Task requirements:
Quote the entries below from the line with "- **3143**: [Data" through the line with "- **4543**: ['Iran", both ends included, and only those lines.
Segment Start: Data section
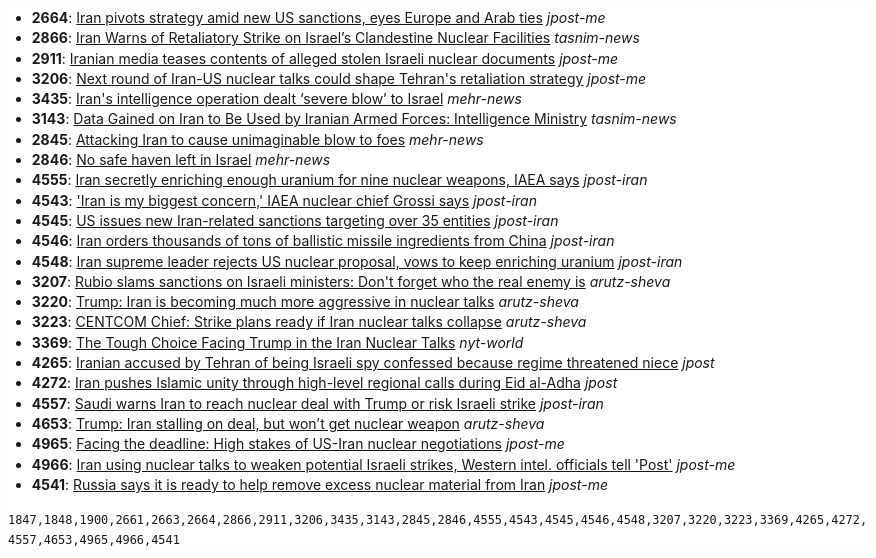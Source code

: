 - **2664**: [Iran pivots strategy amid new US sanctions, eyes Europe and Arab ties](https://www.jpost.com/middle-east/iran-news/article-857092) *jpost-me*
- **2866**: [Iran Warns of Retaliatory Strike on Israel’s Clandestine Nuclear Facilities](https://tn.ai/3331696) *tasnim-news*
- **2911**: [Iranian media teases contents of alleged stolen Israeli nuclear documents](https://www.jpost.com/middle-east/iran-news/article-857198) *jpost-me*
- **3206**: [Next round of Iran-US nuclear talks could shape Tehran's retaliation strategy](https://www.jpost.com/middle-east/article-857201) *jpost-me*
- **3435**: [Iran's intelligence operation dealt ‘severe blow’ to Israel](https://en.mehrnews.com/news/232927/Iran-s-intelligence-operation-dealt-severe-blow-to-Israel) *mehr-news*
- **3143**: [Data Gained on Iran to Be Used by Iranian Armed Forces: Intelligence Ministry](https://tn.ai/3332119) *tasnim-news*
- **2845**: [Attacking Iran to cause unimaginable blow to foes](https://en.mehrnews.com/news/232892/Attacking-Iran-to-cause-unimaginable-blow-to-foes) *mehr-news*
- **2846**: [No safe haven left in Israel](https://en.mehrnews.com/news/232891/No-safe-haven-left-in-Israel) *mehr-news*
- **4555**: [Iran secretly enriching enough uranium for nine nuclear weapons, IAEA says](https://www.jpost.com/breaking-news/article-856145) *jpost-iran*
- **4543**: ['Iran is my biggest concern,' IAEA nuclear chief Grossi says](https://www.jpost.com/middle-east/iran-news/article-856846) *jpost-iran*
- **4545**: [US issues new Iran-related sanctions targeting over 35 entities](https://www.jpost.com/breaking-news/article-856819) *jpost-iran*
- **4546**: [Iran orders thousands of tons of ballistic missile ingredients from China](https://www.jpost.com/breaking-news/article-856777) *jpost-iran*
- **4548**: [Iran supreme leader rejects US nuclear proposal, vows to keep enriching uranium](https://www.jpost.com/middle-east/iran-news/article-856475) *jpost-iran*
- **3207**: [Rubio slams sanctions on Israeli ministers: Don't forget who the real enemy is](https://www.israelnationalnews.com/news/409778) *arutz-sheva*
- **3220**: [Trump: Iran is becoming much more aggressive in nuclear talks](https://www.israelnationalnews.com/news/409764) *arutz-sheva*
- **3223**: [CENTCOM Chief: Strike plans ready if Iran nuclear talks collapse](https://www.israelnationalnews.com/news/409761) *arutz-sheva*
- **3369**: [The Tough Choice Facing Trump in the Iran Nuclear Talks](https://www.nytimes.com/2025/06/10/us/politics/trump-iran-nuclear-talks.html) *nyt-world*
- **4265**: [Iranian accused by Tehran of being Israeli spy confessed because regime threatened niece](https://www.jpost.com/middle-east/iran-news/article-856829) *jpost*
- **4272**: [Iran pushes Islamic unity through high-level regional calls during Eid al-Adha](https://www.jpost.com/middle-east/iran-news/article-856888) *jpost*
- **4557**: [Saudi warns Iran to reach nuclear deal with Trump or risk Israeli strike](https://www.jpost.com/middle-east/iran-news/article-856066) *jpost-iran*
- **4653**: [Trump: Iran stalling on deal, but won’t get nuclear weapon](https://www.israelnationalnews.com/news/409809) *arutz-sheva*
- **4965**: [Facing the deadline: High stakes of US-Iran nuclear negotiations](https://www.jpost.com/middle-east/article-857403) *jpost-me*
- **4966**: [Iran using nuclear talks to weaken potential Israeli strikes, Western intel. officials tell 'Post'](https://www.jpost.com/middle-east/article-857384) *jpost-me*
- **4541**: [Russia says it is ready to help remove excess nuclear material from Iran](https://www.jpost.com/middle-east/iran-news/article-857289) *jpost-me*
```
1847,1848,1900,2661,2663,2664,2866,2911,3206,3435,3143,2845,2846,4555,4543,4545,4546,4548,3207,3220,3223,3369,4265,4272,4557,4653,4965,4966,4541
```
Segment End: Data section
Expected answer:
- **3143**: [Data Gained on Iran to Be Used by Iranian Armed Forces: Intelligence Ministry](https://tn.ai/3332119) *tasnim-news*
- **2845**: [Attacking Iran to cause unimaginable blow to foes](https://en.mehrnews.com/news/232892/Attacking-Iran-to-cause-unimaginable-blow-to-foes) *mehr-news*
- **2846**: [No safe haven left in Israel](https://en.mehrnews.com/news/232891/No-safe-haven-left-in-Israel) *mehr-news*
- **4555**: [Iran secretly enriching enough uranium for nine nuclear weapons, IAEA says](https://www.jpost.com/breaking-news/article-856145) *jpost-iran*
- **4543**: ['Iran is my biggest concern,' IAEA nuclear chief Grossi says](https://www.jpost.com/middle-east/iran-news/article-856846) *jpost-iran*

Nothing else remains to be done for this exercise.